Tuesday, June 28, 2022

Exploring, 3

I've read Cynthia Voigt's A Solitary Blue more than once—in fact, four times since 1989. I was reading it yet again, this time as an audiobook, when the following passage—a passage I've quoted more than once in this blog—filled my ears last week while I vacationed in downeast Maine. 

This had been the pattern

of his days 

on the back creek:

he would move the boat out

until he felt more frightened

than he had the courage to match;

then he would anchor

and wait.

—Cynthia Voigt, A Solitary Blue

The words offer such a fitting metaphor for my typical way of painting. The moving-anchoring-waiting-gathering-courage-moving-again pattern is exactly what was playing out when Voigt's words came my way as I was painting last week. 

The piece I was working on already had a considerable history of moving-anchoring-waiting when I'd set it aside as a finished (or so I thought) painting in 2016. 
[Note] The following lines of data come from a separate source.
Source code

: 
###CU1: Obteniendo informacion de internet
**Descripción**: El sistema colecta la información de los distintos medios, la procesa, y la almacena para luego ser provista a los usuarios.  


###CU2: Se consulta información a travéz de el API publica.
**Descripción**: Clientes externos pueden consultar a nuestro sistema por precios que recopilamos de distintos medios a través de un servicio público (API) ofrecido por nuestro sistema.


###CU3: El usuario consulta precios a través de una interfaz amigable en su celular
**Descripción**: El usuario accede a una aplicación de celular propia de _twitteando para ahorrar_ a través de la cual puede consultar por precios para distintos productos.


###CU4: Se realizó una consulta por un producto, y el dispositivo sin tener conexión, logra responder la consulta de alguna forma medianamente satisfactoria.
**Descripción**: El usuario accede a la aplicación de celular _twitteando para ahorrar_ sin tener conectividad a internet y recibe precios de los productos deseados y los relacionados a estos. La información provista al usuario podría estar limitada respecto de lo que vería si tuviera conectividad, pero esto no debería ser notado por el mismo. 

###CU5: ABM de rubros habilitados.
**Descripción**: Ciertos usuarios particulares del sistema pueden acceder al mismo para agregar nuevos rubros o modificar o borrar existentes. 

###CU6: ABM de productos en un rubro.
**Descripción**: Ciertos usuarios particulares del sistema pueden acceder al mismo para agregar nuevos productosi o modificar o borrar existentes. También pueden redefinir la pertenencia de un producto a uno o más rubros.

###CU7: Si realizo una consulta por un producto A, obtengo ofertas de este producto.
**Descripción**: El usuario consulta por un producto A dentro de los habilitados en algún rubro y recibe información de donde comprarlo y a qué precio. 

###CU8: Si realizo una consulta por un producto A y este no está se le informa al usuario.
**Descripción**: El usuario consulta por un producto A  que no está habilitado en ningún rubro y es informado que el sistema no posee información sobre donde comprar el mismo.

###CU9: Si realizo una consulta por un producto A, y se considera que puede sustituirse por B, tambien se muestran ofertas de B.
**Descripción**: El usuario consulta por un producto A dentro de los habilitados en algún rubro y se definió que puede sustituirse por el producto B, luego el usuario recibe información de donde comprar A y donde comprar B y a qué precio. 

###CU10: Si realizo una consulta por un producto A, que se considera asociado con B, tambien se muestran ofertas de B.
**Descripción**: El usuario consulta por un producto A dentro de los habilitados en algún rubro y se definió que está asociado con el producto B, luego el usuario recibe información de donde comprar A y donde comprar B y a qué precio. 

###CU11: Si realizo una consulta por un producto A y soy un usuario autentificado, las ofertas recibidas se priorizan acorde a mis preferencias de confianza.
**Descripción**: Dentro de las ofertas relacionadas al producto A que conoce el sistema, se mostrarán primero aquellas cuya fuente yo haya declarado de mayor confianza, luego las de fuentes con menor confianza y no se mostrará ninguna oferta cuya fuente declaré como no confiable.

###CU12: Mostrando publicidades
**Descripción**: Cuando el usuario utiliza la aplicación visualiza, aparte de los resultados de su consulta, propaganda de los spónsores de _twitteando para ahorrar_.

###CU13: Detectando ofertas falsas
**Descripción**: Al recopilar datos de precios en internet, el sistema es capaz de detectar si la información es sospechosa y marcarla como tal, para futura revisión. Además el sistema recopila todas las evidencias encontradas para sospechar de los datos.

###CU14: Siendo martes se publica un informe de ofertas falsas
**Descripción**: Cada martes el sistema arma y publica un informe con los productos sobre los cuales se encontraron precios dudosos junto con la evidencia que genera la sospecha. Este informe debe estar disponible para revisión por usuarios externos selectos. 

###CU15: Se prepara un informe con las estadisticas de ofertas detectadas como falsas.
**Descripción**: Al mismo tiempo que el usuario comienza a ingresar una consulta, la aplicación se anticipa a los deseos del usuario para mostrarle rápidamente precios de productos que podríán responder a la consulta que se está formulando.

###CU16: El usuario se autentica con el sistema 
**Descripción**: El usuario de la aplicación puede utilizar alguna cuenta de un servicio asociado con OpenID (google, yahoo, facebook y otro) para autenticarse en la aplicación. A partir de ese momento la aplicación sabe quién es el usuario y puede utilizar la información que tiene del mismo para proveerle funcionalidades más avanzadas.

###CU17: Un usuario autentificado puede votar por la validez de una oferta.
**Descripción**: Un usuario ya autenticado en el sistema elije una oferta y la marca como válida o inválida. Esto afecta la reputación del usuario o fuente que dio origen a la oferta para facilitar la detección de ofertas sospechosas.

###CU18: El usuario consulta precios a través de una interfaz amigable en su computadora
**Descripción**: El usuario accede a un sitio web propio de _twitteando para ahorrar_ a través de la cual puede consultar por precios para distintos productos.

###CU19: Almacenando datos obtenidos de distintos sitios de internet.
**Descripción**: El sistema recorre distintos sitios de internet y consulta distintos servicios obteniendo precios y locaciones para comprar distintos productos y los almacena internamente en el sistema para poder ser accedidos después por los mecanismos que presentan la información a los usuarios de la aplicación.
After a six-year(!) wait period, I'd pulled anchor and included this piece in what I packed for vacation, thinking I might use it as the backdrop for a new neurographic exploration. 

Use it I did. I added neurographic linework and, for good measure, also threw in a semi-blind contour drawing of trees seen out my cottage window.

totally lost myself in the joy of process—created messes, anchored, waited, let my courage and investigative energy recover, ventured forth again, resolved one mess and inevitably created a new one, anchored again, waited again, gathered courage again, moved forward to resolution again, created yet another puzzle, and so on. 

Loved every moment.



A Greatness of Air
8 x 8"; collage, acrylic, gouache, watercolor, ink, and
oil pastel on watercolor paper
abstract landscape
2022



History:



'completed' piece from 2016
that became a start 
last week
for the new work above


6 comments:

carol edan said...

Thanks for the quote! Love your description of the creativity process!
Rolling waves,neurographic rocks, pebbled sky.and realistic pine!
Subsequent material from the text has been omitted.